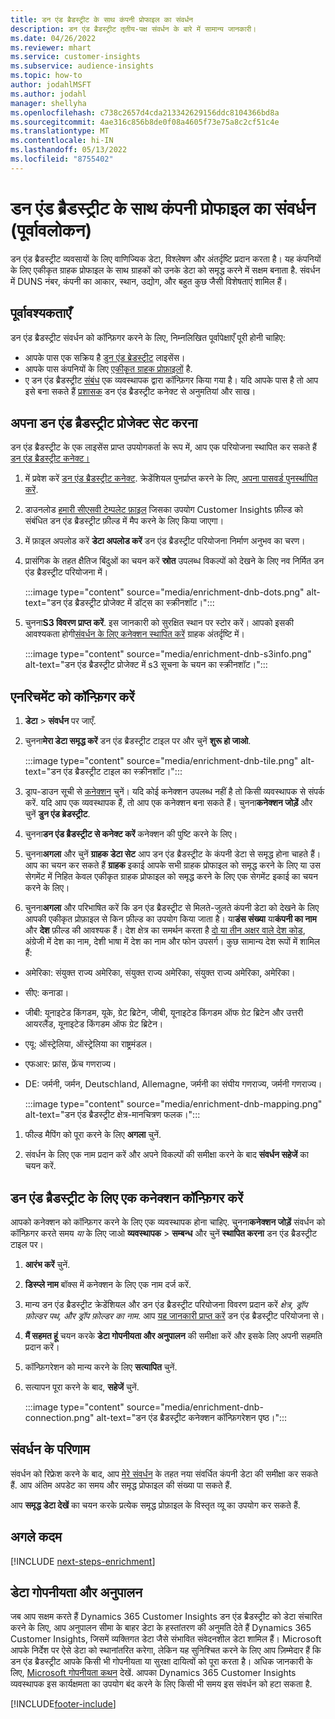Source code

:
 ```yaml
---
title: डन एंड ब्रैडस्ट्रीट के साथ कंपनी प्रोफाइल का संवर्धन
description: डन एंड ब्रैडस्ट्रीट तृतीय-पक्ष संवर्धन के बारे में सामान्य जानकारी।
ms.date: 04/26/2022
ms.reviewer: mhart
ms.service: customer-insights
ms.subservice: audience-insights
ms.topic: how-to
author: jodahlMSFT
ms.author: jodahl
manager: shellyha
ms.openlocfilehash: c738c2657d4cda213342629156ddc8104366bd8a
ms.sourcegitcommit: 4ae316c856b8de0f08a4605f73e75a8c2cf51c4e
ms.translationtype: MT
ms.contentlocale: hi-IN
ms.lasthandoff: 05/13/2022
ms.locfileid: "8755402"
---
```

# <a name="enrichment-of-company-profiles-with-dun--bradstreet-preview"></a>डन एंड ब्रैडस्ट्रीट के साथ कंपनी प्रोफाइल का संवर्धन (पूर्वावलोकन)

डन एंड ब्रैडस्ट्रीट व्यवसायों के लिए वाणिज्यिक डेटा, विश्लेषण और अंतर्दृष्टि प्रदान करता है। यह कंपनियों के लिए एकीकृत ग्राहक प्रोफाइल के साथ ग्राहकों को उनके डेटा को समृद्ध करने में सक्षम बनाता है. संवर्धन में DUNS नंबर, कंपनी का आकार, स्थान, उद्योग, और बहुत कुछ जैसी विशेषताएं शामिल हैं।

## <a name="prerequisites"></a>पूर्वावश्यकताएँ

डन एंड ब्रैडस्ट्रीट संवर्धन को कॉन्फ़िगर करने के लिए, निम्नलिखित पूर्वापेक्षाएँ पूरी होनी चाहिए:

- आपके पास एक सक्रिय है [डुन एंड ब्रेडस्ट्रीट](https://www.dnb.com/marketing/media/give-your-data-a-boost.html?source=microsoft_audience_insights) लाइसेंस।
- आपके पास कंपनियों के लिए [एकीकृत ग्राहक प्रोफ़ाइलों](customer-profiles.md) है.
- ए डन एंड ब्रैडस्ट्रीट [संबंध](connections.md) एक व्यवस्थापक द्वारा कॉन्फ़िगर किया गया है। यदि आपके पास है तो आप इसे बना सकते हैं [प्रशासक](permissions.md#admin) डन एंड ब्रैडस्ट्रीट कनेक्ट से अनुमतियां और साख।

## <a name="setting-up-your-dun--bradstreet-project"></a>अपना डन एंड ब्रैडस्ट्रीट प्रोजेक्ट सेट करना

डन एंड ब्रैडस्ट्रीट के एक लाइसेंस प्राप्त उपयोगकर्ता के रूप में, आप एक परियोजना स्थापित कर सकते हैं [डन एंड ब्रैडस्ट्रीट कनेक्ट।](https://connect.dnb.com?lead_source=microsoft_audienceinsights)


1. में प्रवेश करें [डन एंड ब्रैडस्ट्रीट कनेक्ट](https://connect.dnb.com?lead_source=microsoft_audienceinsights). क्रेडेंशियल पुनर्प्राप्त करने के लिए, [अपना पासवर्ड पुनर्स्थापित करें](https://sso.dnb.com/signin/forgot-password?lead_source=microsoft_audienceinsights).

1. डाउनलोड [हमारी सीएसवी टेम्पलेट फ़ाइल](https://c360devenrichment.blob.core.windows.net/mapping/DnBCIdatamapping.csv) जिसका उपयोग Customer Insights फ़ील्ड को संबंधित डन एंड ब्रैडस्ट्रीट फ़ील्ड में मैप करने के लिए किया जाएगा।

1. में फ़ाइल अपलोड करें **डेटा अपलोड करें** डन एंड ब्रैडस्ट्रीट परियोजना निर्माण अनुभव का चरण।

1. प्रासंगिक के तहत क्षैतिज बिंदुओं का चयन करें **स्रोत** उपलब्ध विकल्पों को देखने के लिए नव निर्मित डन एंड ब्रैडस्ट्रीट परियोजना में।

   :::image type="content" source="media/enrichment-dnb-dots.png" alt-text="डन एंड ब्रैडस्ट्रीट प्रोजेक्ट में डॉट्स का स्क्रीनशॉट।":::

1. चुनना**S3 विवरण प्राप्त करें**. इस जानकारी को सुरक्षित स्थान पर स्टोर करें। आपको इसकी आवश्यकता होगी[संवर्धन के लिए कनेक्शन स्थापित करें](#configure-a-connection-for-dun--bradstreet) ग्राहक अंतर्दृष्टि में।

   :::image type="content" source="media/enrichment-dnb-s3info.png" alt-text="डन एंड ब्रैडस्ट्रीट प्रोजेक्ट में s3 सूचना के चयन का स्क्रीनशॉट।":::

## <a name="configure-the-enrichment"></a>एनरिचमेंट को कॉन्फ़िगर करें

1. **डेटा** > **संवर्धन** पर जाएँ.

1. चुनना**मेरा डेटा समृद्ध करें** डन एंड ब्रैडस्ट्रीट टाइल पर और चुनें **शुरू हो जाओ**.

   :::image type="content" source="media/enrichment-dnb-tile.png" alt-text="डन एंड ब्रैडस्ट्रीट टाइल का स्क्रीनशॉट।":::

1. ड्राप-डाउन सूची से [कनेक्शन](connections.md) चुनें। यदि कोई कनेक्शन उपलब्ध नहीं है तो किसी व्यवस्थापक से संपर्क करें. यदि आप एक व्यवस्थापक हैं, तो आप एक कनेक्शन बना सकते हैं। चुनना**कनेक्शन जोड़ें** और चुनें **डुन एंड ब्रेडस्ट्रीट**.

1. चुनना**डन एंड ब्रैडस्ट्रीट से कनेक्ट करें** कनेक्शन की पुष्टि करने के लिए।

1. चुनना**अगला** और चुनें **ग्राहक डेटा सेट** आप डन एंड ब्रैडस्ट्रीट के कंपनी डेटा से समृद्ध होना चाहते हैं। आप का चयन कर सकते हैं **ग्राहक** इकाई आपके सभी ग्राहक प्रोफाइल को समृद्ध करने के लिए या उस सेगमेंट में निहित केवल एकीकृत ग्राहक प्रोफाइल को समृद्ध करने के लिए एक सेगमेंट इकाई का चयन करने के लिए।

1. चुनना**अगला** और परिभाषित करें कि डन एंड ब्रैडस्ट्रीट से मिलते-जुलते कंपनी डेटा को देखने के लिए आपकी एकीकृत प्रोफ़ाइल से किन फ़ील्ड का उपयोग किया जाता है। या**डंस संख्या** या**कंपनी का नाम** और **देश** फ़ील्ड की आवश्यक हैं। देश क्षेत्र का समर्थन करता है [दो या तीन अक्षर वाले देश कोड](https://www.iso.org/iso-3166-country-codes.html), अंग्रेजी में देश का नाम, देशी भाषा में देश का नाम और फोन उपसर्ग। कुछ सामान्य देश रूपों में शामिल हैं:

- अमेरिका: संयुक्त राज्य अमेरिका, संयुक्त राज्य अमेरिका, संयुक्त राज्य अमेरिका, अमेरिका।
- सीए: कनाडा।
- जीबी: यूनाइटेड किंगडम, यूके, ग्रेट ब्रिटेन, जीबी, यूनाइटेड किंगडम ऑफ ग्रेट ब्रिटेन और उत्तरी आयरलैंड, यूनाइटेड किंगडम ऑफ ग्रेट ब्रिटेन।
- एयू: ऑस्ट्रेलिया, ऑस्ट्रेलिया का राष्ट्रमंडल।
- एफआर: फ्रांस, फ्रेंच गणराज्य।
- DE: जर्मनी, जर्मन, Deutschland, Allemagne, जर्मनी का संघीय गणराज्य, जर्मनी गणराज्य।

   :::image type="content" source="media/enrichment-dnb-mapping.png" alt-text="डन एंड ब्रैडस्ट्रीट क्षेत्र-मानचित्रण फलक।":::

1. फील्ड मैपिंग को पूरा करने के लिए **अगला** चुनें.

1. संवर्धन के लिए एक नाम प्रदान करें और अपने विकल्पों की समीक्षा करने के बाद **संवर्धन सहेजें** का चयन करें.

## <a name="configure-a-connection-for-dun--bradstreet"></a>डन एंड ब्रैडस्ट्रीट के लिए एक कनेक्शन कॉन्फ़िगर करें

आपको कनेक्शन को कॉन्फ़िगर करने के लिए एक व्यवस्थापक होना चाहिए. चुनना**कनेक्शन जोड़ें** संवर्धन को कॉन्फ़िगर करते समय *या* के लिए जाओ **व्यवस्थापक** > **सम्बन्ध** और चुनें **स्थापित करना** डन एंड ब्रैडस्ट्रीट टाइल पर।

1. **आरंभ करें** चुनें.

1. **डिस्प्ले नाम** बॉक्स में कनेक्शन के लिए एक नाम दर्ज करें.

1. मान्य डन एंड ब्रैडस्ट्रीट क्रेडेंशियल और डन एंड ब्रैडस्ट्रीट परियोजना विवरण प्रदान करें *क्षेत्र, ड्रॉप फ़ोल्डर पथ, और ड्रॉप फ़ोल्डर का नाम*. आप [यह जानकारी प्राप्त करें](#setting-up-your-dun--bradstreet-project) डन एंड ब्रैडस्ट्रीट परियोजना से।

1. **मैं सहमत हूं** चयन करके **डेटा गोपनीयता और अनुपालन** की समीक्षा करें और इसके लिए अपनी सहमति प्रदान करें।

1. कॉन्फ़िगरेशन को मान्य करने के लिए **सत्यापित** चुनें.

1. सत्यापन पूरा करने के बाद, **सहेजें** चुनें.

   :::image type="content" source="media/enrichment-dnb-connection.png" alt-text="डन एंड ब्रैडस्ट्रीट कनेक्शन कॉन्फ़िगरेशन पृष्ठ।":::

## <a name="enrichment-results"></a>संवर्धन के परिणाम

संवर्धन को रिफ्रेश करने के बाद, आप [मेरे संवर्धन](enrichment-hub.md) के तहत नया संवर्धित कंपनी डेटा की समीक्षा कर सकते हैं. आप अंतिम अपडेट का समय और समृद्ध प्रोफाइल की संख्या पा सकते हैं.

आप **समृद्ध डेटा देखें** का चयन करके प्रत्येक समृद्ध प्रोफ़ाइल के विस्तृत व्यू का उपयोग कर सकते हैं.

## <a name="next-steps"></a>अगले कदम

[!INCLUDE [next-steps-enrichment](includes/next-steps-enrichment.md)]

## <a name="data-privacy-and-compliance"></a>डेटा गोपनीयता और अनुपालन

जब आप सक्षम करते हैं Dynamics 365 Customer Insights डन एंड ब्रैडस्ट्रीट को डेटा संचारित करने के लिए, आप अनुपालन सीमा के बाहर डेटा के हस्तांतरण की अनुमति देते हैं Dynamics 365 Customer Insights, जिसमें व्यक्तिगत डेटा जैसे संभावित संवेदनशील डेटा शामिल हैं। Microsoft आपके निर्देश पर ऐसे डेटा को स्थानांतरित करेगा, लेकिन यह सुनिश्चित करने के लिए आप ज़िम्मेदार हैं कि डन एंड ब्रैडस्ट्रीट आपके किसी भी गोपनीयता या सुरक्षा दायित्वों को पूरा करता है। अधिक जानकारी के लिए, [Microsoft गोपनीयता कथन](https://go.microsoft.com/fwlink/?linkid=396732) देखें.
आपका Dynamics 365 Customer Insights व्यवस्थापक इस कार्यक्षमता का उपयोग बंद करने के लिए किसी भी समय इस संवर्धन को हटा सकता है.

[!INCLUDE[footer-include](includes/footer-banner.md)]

--

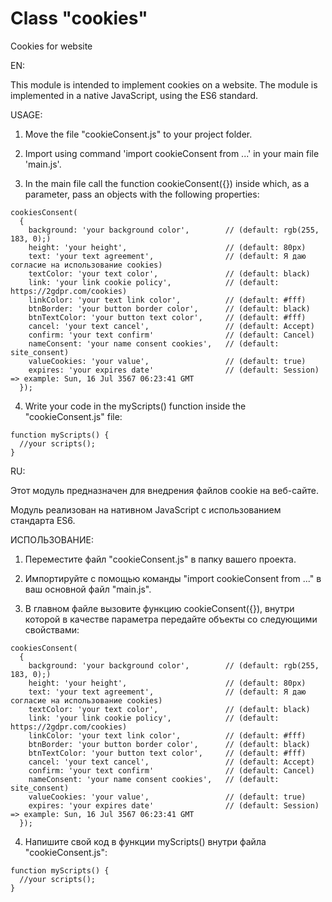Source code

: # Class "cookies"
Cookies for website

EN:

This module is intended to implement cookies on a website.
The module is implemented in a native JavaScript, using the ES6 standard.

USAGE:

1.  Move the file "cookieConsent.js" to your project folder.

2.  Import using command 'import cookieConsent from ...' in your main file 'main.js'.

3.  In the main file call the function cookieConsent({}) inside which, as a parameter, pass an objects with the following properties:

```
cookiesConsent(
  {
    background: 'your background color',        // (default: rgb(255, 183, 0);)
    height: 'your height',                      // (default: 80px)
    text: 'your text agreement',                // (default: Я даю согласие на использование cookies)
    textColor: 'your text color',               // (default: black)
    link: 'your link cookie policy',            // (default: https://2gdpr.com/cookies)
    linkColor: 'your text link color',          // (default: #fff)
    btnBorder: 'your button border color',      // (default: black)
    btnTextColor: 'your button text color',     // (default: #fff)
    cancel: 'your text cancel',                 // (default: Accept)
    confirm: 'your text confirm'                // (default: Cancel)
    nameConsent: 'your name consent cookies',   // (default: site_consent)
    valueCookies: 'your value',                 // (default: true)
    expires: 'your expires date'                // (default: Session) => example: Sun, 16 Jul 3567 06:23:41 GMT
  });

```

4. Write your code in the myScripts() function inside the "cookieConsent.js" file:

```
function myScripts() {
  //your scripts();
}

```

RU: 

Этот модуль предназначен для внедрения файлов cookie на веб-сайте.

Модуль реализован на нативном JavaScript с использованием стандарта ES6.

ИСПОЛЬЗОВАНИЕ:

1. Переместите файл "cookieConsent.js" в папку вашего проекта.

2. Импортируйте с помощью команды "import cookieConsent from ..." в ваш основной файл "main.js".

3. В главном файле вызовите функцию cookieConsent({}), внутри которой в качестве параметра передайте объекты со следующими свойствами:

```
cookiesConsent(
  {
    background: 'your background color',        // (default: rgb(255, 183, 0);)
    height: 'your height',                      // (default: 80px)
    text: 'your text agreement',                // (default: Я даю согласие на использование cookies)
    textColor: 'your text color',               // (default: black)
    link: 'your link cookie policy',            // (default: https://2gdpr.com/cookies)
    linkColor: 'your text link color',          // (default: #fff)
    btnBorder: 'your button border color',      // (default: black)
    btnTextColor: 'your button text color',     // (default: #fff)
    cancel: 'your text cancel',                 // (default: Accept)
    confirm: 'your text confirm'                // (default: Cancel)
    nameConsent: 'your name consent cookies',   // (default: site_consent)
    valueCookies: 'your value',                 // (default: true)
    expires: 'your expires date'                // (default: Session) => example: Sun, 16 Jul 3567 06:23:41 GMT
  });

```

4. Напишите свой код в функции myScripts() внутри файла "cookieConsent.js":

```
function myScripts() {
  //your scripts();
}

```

_REQUIRED WORK_
Scan the material above for the string "inside" and return the lines that hold it.

_FINAL ANSWER_
3.  In the main file call the function cookieConsent({}) inside which, as a parameter, pass an objects with the following properties:
4. Write your code in the myScripts() function inside the "cookieConsent.js" file:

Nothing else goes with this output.